Mme Songe a rappelé dans son discours lors de la cérémonie de clôture sur les renforcements des capacités des OPJ, leur devoir qui consiste à protéger la population en général, les femmes et les enfants en particulier car, ces deux êtres humains sont des personnes vulnérables partant du fait qu’ils peuvent être privé du droit d’accès au travail, aux études, etc.

Elle a précisé que le but principal de l’implication de la PNC dans la lutte contre les violences sexuelles(VS) est de réduire sensiblement ces actes barbares commis au sein de leur milieu de travail qui, portera main forte au pays dans sa lutte contre ce type des viols.

Elle a de ce fait définie les violences sexuelles comme tout acte qui va à l’encontre de la volonté de la victime, qui porte atteinte à sa dignité, à son intégrité physique et aux droits fondamentaux de tout citoyen.
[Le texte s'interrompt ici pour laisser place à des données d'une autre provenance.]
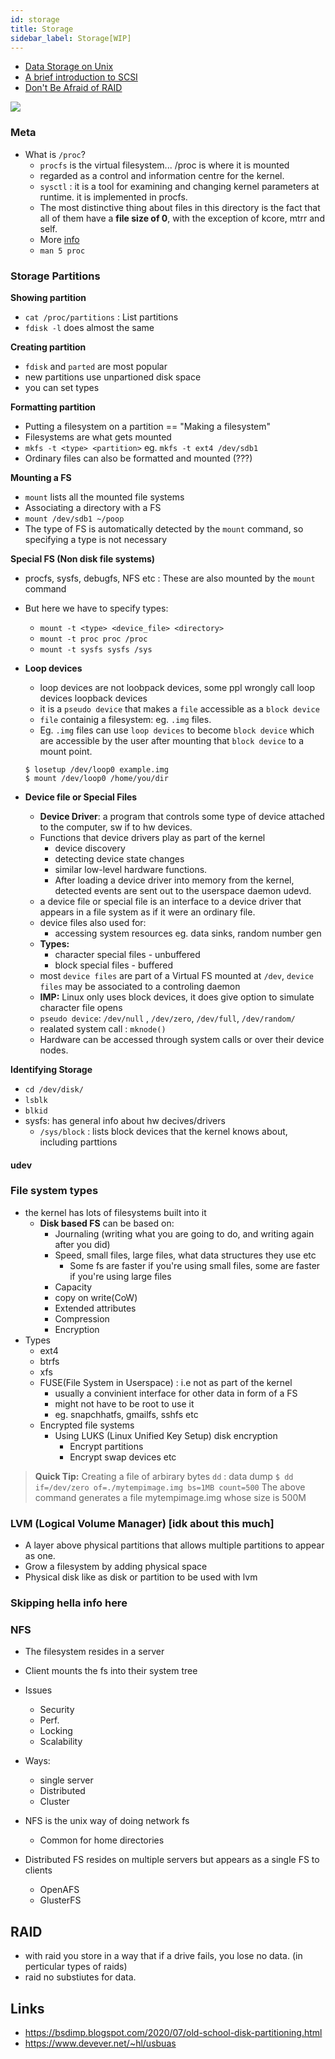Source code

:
 ```yaml
---
id: storage
title: Storage
sidebar_label: Storage[WIP]
---
```


- [Data Storage on Unix](https://venam.nixers.net/blog/unix/2017/11/05/unix-filesystem.html)
- [A brief introduction to SCSI](https://www.devever.net/~hl/scsi)
- [Don't Be Afraid of RAID](https://louwrentius.com/dont-be-afraid-of-raid.html)

![](/img/2020-07/ssd-interface-types-comparison.png)

### Meta

- What is `/proc`?
  - `procfs` is the virtual filesystem... /proc is where it is mounted
  - regarded as a control and information centre for the kernel.
  - `sysctl` : it is a tool for examining and changing kernel parameters at runtime. it is implemented in procfs.
  - The most distinctive thing about files in this directory is the fact that all of them have a **file size of 0**, with the exception of kcore, mtrr and self.
  - More [info](https://www.tldp.org/LDP/Linux-Filesystem-Hierarchy/html/proc.html)
  - `man 5 proc`

### Storage Partitions

**Showing partition**

- `cat /proc/partitions` : List partitions
- `fdisk -l` does almost the same

**Creating partition**

- `fdisk` and `parted` are most popular
- new partitions use unpartioned disk space
- you can set types

**Formatting partition**

- Putting a filesystem on a partition == "Making a filesystem"
- Filesystems are what gets mounted
- `mkfs -t <type> <partition>` eg. `mkfs -t ext4 /dev/sdb1`
- Ordinary files can also be formatted and mounted (???)

**Mounting a FS**

- `mount` lists all the mounted file systems
- Associating a directory with a FS
- `mount /dev/sdb1 ~/poop`
- The type of FS is automatically detected by the `mount` command, so specifying a type is not necessary

**Special FS (Non disk file systems)**

- procfs, sysfs, debugfs, NFS etc : These are also mounted by the `mount` command
- But here we have to specify types:

  - `mount -t <type> <device_file> <directory>`
  - `mount -t proc proc /proc`
  - `mount -t sysfs sysfs /sys`

- **Loop devices**

  - loop devices are not loobpack devices, some ppl wrongly call loop devices loopback devices
  - it is a `pseudo device` that makes a `file` accessible as a `block device`
  - `file` containig a filesystem: eg. `.img` files.
  - Eg. `.img` files can use `loop devices` to become `block device` which are accessible by the user after mounting that `block device` to a mount point.

  ```shell
  $ losetup /dev/loop0 example.img
  $ mount /dev/loop0 /home/you/dir
  ```

- **Device file or Special Files**
  - **Device Driver**: a program that controls some type of device attached to the computer, sw if to hw devices.
  - Functions that device drivers play as part of the kernel
    - device discovery
    - detecting device state changes
    - similar low-level hardware functions.
    - After loading a device driver into memory from the kernel, detected events are sent out to the userspace daemon udevd.
  - a device file or special file is an interface to a device driver that appears in a file system as if it were an ordinary file.
  - device files also used for:
    - accessing system resources eg. data sinks, random number gen
  - **Types:**
    - character special files - unbuffered
    - block special files - buffered
  - most `device files` are part of a Virtual FS mounted at `/dev`, `device files` may be associated to a controling daemon
  - **IMP:** Linux only uses block devices, it does give option to simulate character file opens
  - `pseudo device`: `/dev/null` , `/dev/zero`, `/dev/full`, `/dev/random/`
  - realated system call : `mknode()`
  - Hardware can be accessed through system calls or over their device nodes.

**Identifying Storage**

- `cd /dev/disk/`
- `lsblk`
- `blkid`
- sysfs: has general info about hw decives/drivers
  - `/sys/block` : lists block devices that the kernel knows about, including parttions

#### udev

### File system types

- the kernel has lots of filesystems built into it
  - **Disk based FS** can be based on:
    - Journaling (writing what you are going to do, and writing again after you did)
    - Speed, small files, large files, what data structures they use etc
      - Some fs are faster if you're using small files, some are faster if you're using large files
    - Capacity
    - copy on write(CoW)
    - Extended attributes
    - Compression
    - Encryption
- Types
  - ext4
  - btrfs
  - xfs
  - FUSE(File System in Userspace) : i.e not as part of the kernel
    - usually a convinient interface for other data in form of a FS
    - might not have to be root to use it
    - eg. snapchhatfs, gmailfs, sshfs etc
  - Encrypted file systems
    - Using LUKS (Linux Unified Key Setup) disk encryption
      - Encrypt partitions
      - Encrypt swap devices etc

> **Quick Tip:** Creating a file of arbirary bytes
> `dd` : data dump
> `$ dd if=/dev/zero of=./mytempimage.img bs=1MB count=500`
> The above command generates a file mytempimage.img whose size is 500M

### LVM (Logical Volume Manager) [idk about this much]

- A layer above physical partitions that allows multiple partitions to appear as one.
- Grow a filesystem by adding physical space
- Physical disk like as disk or partition to be used with lvm

### Skipping hella info here

### NFS

- The filesystem resides in a server
- Client mounts the fs into their system tree
- Issues
  - Security
  - Perf.
  - Locking
  - Scalability
- Ways:

  - single server
  - Distributed
  - Cluster

- NFS is the unix way of doing network fs
  - Common for home directories
- Distributed FS resides on multiple servers but appears as a single FS to clients
  - OpenAFS
  - GlusterFS

## RAID

- with raid you store in a way that if a drive fails, you lose no data. (in perticular types of raids)
- raid no substiutes for data.

## Links

- https://bsdimp.blogspot.com/2020/07/old-school-disk-partitioning.html
- https://www.devever.net/~hl/usbuas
Parlant des axes prioritaires thématiques de cet exposé, Mme Songe a rappelé que la PNC doit assurer la prévention des VS au sein de ses unités, s’assurer que les présumés auteurs soient exposés aux instances compétentes.

Elle doit aussi veiller à la protection des victimes et témoins afin de les mettre en confiance afin qu’elles dénoncent sans aucun sentiment de peur ces viols, a-t-elle dit.

L’actrice sociale a martelé dans la même suite d’idées sur les axes prioritaires transversaux qui rappellent dans l’ordre, le besoin fort d’équipements permettront à la PNC de répondre efficacement aux  cris des victimes, soulignant que le plan d’analyse, de suivi et d’évaluation doit toujours être d’actualité, pertinent, adéquat.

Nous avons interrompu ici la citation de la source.